TASK TO COMPLETE
Work out how many lines of the listing hold the string "container", then answer with that number and nothing else.
[[ MATERIAL PROVIDED open ]]
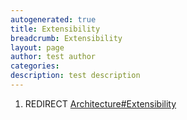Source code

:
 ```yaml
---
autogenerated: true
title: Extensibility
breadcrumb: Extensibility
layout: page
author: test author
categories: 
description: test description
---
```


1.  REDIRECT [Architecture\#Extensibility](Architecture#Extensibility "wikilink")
[[ MATERIAL PROVIDED closed ]]
[[ MATERIAL PROVIDED open ]]
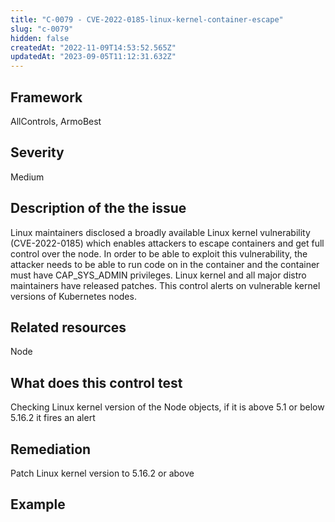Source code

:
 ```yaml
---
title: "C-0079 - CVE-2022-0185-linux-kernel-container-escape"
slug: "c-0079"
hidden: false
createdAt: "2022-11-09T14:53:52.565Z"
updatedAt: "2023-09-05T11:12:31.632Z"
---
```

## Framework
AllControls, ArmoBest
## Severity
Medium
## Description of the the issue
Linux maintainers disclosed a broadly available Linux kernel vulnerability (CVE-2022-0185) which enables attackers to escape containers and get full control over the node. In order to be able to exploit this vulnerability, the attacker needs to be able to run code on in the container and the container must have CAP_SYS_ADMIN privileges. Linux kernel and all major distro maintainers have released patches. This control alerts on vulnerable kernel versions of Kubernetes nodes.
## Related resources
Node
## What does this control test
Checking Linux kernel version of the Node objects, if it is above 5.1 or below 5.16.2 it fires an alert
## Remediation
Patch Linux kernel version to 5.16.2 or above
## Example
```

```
[[ MATERIAL PROVIDED closed ]]
[[ MATERIAL PROVIDED open ]]
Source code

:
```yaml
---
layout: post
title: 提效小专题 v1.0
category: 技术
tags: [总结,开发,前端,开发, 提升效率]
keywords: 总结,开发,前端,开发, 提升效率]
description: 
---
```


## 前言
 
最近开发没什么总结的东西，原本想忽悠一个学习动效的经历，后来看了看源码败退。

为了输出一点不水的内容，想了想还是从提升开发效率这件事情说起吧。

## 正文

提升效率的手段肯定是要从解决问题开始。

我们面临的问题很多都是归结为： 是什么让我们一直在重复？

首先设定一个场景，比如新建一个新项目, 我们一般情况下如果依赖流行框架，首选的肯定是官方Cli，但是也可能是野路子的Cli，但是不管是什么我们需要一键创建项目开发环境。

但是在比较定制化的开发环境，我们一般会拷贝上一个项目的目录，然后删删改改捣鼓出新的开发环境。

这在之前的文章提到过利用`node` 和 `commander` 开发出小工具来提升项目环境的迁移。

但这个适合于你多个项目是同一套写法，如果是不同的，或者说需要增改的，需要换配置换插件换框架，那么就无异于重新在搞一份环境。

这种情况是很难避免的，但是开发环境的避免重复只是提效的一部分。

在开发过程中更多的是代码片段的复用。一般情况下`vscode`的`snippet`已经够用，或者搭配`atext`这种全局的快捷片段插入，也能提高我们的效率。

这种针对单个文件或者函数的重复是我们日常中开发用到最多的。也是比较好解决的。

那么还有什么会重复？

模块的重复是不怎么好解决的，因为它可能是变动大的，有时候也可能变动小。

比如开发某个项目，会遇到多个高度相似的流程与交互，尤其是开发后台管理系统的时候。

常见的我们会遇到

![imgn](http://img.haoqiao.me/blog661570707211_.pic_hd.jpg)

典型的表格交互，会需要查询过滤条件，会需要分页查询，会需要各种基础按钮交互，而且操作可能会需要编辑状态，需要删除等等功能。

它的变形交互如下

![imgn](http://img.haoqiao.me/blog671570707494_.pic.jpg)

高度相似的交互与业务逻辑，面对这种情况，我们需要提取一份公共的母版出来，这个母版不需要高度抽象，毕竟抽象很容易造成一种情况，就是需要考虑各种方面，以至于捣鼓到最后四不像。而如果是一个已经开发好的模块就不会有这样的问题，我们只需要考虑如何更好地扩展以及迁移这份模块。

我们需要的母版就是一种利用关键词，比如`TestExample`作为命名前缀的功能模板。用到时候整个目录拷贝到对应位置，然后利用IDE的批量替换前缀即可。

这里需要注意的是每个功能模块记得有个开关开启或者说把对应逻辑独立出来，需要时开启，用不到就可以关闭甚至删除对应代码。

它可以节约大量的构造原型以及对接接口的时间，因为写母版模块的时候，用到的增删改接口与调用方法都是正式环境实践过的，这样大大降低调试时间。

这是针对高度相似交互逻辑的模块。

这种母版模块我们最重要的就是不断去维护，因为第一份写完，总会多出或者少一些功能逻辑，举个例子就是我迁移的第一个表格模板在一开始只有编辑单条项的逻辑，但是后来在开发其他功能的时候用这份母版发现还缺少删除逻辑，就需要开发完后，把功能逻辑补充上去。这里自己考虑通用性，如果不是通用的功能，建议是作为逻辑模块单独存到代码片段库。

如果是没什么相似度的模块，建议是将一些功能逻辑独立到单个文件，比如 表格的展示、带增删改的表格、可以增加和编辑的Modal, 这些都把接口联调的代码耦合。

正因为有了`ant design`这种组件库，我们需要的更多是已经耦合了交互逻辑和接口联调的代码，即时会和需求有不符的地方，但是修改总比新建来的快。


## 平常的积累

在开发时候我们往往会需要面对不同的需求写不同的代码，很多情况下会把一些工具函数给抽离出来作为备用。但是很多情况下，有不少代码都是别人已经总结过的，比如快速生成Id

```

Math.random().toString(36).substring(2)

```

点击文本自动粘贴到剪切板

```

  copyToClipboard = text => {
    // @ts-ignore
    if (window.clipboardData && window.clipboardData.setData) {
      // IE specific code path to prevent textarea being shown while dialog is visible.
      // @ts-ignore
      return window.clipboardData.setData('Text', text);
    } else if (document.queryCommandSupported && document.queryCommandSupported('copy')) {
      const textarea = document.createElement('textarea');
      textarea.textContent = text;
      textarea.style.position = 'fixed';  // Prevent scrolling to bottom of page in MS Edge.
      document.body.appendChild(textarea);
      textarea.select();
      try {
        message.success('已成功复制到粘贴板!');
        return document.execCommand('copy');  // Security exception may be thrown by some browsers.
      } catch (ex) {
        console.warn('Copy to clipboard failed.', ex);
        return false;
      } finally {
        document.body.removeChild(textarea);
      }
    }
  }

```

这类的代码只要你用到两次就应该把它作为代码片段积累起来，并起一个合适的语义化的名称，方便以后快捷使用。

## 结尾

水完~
[[ MATERIAL PROVIDED closed ]]
RESULT BELOW
2